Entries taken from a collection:
•••
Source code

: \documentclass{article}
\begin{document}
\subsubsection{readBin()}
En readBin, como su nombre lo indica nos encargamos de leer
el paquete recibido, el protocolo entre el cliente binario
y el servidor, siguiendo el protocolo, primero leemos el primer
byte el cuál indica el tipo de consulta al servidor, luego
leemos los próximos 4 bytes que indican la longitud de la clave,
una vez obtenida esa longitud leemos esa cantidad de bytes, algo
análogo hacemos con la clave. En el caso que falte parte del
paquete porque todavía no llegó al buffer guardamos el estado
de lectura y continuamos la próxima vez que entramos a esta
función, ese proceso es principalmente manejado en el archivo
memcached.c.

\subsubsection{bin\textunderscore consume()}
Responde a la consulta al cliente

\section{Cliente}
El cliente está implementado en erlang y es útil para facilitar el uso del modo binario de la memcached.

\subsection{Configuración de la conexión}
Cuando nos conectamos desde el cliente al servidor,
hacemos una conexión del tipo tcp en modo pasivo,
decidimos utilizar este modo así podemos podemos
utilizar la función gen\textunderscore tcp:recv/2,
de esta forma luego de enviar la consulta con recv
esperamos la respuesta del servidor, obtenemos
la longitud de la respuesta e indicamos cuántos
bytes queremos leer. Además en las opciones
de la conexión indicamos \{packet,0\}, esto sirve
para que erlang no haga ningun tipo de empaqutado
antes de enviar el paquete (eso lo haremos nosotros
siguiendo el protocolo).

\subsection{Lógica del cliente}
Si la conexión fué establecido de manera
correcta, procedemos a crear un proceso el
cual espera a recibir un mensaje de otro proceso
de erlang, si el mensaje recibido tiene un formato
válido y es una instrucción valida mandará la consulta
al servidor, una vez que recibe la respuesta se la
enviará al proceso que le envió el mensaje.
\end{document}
•••
What you need to do. Beginning at the line that contains "antes de enviar", reproduce every line down to the last line of the entries above, exactly and only those.

Solved problem.
antes de enviar el paquete (eso lo haremos nosotros
siguiendo el protocolo).

\subsection{Lógica del cliente}
Si la conexión fué establecido de manera
correcta, procedemos a crear un proceso el
cual espera a recibir un mensaje de otro proceso
de erlang, si el mensaje recibido tiene un formato
válido y es una instrucción valida mandará la consulta
al servidor, una vez que recibe la respuesta se la
enviará al proceso que le envió el mensaje.
\end{document}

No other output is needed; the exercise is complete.